■ **Work order**:
Which lines of the data below include the string "working"? Return each of them.

■ **Data for review**:
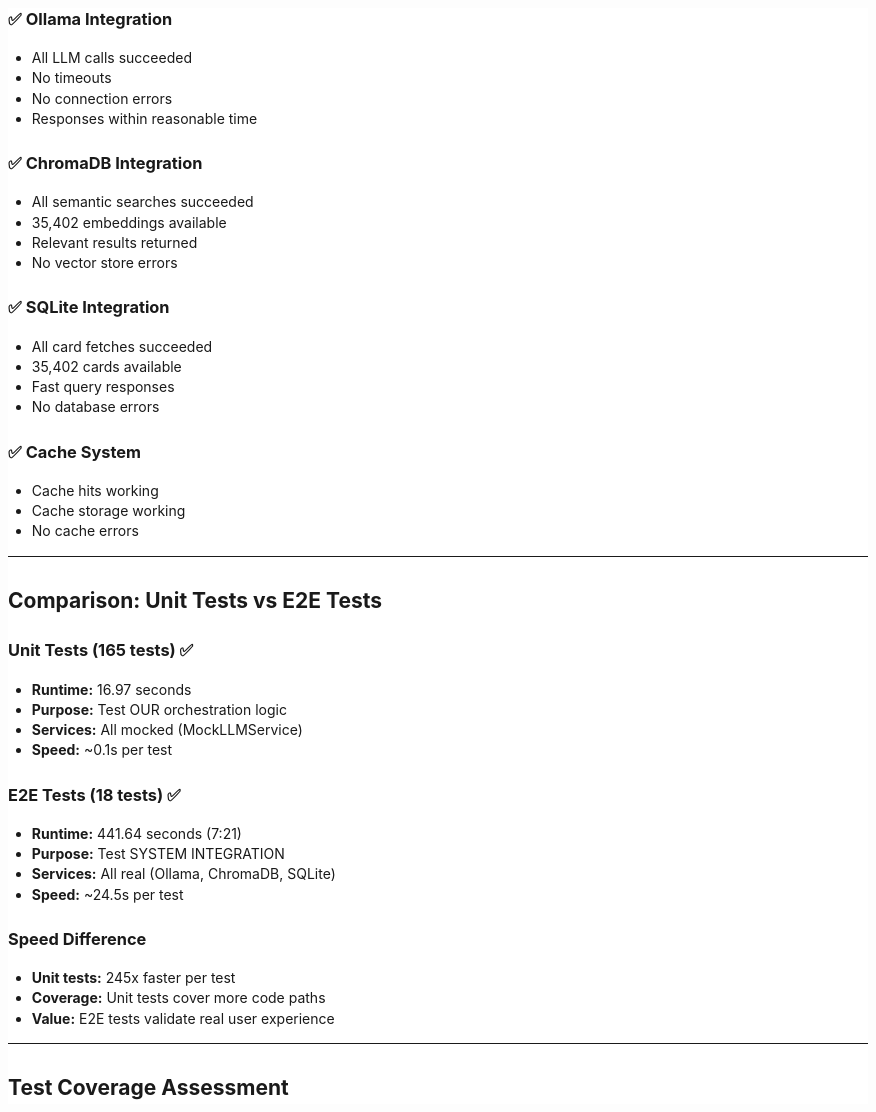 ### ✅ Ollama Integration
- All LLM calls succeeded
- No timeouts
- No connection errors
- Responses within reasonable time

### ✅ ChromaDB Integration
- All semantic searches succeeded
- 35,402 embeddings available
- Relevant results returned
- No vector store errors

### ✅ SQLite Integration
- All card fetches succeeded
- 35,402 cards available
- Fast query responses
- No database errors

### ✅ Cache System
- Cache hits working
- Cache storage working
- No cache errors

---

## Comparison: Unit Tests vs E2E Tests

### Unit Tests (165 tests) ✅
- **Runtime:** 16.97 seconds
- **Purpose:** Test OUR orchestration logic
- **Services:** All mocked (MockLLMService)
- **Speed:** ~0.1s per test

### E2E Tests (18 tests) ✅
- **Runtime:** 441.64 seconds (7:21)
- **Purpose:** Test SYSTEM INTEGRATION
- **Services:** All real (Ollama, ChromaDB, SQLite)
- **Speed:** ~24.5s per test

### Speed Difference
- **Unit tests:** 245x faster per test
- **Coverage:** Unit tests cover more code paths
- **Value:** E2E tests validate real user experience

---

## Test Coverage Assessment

---

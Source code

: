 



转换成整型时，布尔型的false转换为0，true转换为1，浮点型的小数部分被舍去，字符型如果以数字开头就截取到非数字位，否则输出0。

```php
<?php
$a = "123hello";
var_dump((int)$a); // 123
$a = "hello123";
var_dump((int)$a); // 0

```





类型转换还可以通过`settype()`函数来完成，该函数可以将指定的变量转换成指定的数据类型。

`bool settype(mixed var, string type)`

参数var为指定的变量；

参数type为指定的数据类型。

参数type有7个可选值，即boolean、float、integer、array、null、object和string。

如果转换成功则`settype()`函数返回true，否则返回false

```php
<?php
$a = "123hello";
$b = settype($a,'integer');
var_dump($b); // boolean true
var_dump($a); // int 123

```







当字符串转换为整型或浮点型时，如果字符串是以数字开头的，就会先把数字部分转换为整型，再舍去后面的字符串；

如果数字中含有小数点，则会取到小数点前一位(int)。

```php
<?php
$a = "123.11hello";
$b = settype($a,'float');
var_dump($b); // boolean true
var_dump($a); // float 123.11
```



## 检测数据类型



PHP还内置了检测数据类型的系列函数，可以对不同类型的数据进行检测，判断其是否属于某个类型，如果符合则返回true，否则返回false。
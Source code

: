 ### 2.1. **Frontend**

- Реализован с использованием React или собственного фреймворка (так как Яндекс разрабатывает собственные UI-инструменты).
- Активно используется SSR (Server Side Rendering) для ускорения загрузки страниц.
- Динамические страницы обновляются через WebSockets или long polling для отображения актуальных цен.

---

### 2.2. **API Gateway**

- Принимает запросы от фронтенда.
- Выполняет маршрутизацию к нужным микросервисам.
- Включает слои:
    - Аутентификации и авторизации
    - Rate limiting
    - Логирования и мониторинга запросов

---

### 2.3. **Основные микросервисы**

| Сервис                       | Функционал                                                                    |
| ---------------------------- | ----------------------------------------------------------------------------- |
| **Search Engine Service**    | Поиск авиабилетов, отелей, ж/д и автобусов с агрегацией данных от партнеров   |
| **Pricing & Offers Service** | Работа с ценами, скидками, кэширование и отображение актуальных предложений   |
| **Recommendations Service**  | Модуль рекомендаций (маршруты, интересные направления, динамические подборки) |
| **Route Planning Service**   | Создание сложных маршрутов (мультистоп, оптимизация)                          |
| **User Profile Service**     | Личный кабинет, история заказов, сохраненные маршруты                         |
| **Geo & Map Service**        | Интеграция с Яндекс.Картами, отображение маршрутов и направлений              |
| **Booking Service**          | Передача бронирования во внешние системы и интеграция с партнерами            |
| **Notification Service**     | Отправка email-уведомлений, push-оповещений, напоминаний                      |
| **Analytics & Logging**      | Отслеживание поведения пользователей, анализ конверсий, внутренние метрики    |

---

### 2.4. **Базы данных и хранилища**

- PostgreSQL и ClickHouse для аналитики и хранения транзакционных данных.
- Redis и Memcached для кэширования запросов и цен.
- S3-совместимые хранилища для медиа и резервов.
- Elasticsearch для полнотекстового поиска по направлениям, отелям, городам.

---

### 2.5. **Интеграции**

■ **Your response**:
- Cache hits working
- Cache storage working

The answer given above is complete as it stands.